Hello,
>
> @@ -162,6 +175,7 @@ doloop_condition_get (rtx doloop_pat)
> return 0;
>
> if ((XEXP (condition, 0) == reg)
> + || (REGNO (XEXP (condition, 0)) == CC_REGNUM)
> || (GET_CODE (XEXP (condition, 0)) == PLUS
> && XEXP (XEXP (condition, 0), 0) == reg))
>
> You can't depend on CC_REGNUM in generic code. That's part of the
> private machine description for ARM. Other cores have different ways of
> representing condition codes.
>
> R.
Yes, thanks, I found that out when testing the patch on PowerPC.

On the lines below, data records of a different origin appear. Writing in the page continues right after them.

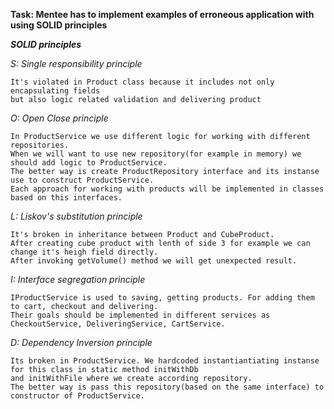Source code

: **Task: Mentee has to implement examples of erroneous application with using SOLID principles**


***SOLID principles***

*S: Single responsibility principle*
 
    It's violated in Product class because it includes not only encapsulating fields
    but also logic related validation and delivering product
 
*O: Open Close principle* 

    In ProductService we use different logic for working with different repositories.
    When we will want to use new repository(for example in memory) we should add logic to ProductService.
    The better way is create ProductRepository interface and its instanse use to construct ProductService.
    Each approach for working with products will be implemented in classes based on this interfaces.
    
*L: Liskov's substitution principle*

    It's broken in inheritance between Product and CubeProduct.
    After creating cube product with lenth of side 3 for example we can change it's heigh field directly.
    After invoking getVolume() method we will get unexpected result. 
    
*I: Interface segregation principle*

    IProductService is used to saving, getting products. For adding them to cart, checkout and delivering.
    Their goals should be implemented in different services as CheckoutService, DeliveringService, CartService.
    
*D: Dependency Inversion principle*

    Its broken in ProductService. We hardcoded instantiantiating instanse for this class in static method initWithDb 
    and initWithFile where we create according repository.
    The better way is pass this repository(based on the same interface) to constructor of ProductService.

Attached is a newer version of the patch which is currently
under testing.
Thanks,
Revital
(See attached file: patch_arm_doloop_5.txt)
Index: modulo-sched.c
===================================================================
--- modulo-sched.c (revision 168397)
+++ modulo-sched.c (working copy)
@@ -1021,7 +1021,8 @@ sms_schedule (void)
if (CALL_P (insn)
|| BARRIER_P (insn)
|| (NONDEBUG_INSN_P (insn) && !JUMP_P (insn)

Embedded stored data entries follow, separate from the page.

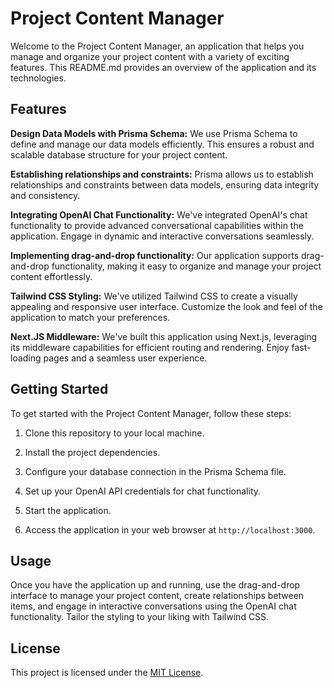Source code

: # Project Content Manager

Welcome to the Project Content Manager, an application that helps you manage and organize your project content with a variety of exciting features. This README.md provides an overview of the application and its technologies.

## Features

**Design Data Models with Prisma Schema:** We use Prisma Schema to define and manage our data models efficiently. This ensures a robust and scalable database structure for your project content.

**Establishing relationships and constraints:** Prisma allows us to establish relationships and constraints between data models, ensuring data integrity and consistency.

**Integrating OpenAI Chat Functionality:** We've integrated OpenAI's chat functionality to provide advanced conversational capabilities within the application. Engage in dynamic and interactive conversations seamlessly.

**Implementing drag-and-drop functionality:** Our application supports drag-and-drop functionality, making it easy to organize and manage your project content effortlessly.

**Tailwind CSS Styling:** We've utilized Tailwind CSS to create a visually appealing and responsive user interface. Customize the look and feel of the application to match your preferences.

**Next.JS Middleware:** We've built this application using Next.js, leveraging its middleware capabilities for efficient routing and rendering. Enjoy fast-loading pages and a seamless user experience.

## Getting Started

To get started with the Project Content Manager, follow these steps:

1. Clone this repository to your local machine.

2. Install the project dependencies.
   
4. Configure your database connection in the Prisma Schema file.

5. Set up your OpenAI API credentials for chat functionality.

6. Start the application.

7. Access the application in your web browser at `http://localhost:3000`.

## Usage

Once you have the application up and running, use the drag-and-drop interface to manage your project content, create relationships between items, and engage in interactive conversations using the OpenAI chat functionality. Tailor the styling to your liking with Tailwind CSS.

## License

This project is licensed under the [MIT License](LICENSE).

- && !single_set (insn) && GET_CODE (PATTERN (insn)) != USE)
+ && !single_set (insn) && GET_CODE (PATTERN (insn)) != USE
+ && !reg_mentioned_p (count_reg, insn))
|| (FIND_REG_INC_NOTE (insn, NULL_RTX) != 0)
|| (INSN_P (insn) && (set = single_set (insn))

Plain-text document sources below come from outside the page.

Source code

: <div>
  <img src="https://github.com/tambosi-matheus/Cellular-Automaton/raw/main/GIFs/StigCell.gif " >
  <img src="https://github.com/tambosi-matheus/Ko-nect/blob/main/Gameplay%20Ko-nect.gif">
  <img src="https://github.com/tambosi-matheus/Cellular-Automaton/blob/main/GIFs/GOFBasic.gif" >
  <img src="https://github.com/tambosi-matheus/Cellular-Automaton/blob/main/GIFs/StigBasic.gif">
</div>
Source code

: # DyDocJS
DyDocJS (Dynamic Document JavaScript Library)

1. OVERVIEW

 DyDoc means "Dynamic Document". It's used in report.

&& GET_CODE (SET_DEST (set)) == SUBREG))
Index: loop-doloop.c
===================================================================
--- loop-doloop.c (revision 168397)
+++ loop-doloop.c (working copy)
@@ -78,6 +78,8 @@ doloop_condition_get (rtx doloop_pat)
rtx inc_src;
rtx condition;
rtx pattern;
+ rtx cc_reg = NULL_RTX;
+ rtx reg_orig;
/* The canonical doloop pattern we expect has one of the following
forms:
@@ -96,7 +98,16 @@ doloop_condition_get (rtx doloop_pat)
2) (set (reg) (plus (reg) (const_int -1))
(set (pc) (if_then_else (reg != 0)
(label_ref (label))
- (pc))). */
+ (pc))).
+
+ Some targets (ARM) do the comparison before the branch, as in the
+ folloring form:
+
+ 3) (parallel [(set (cc) (compare ((plus (reg) (const_int -1), 0)))
+ (set (reg) (plus (reg) (const_int -1)))])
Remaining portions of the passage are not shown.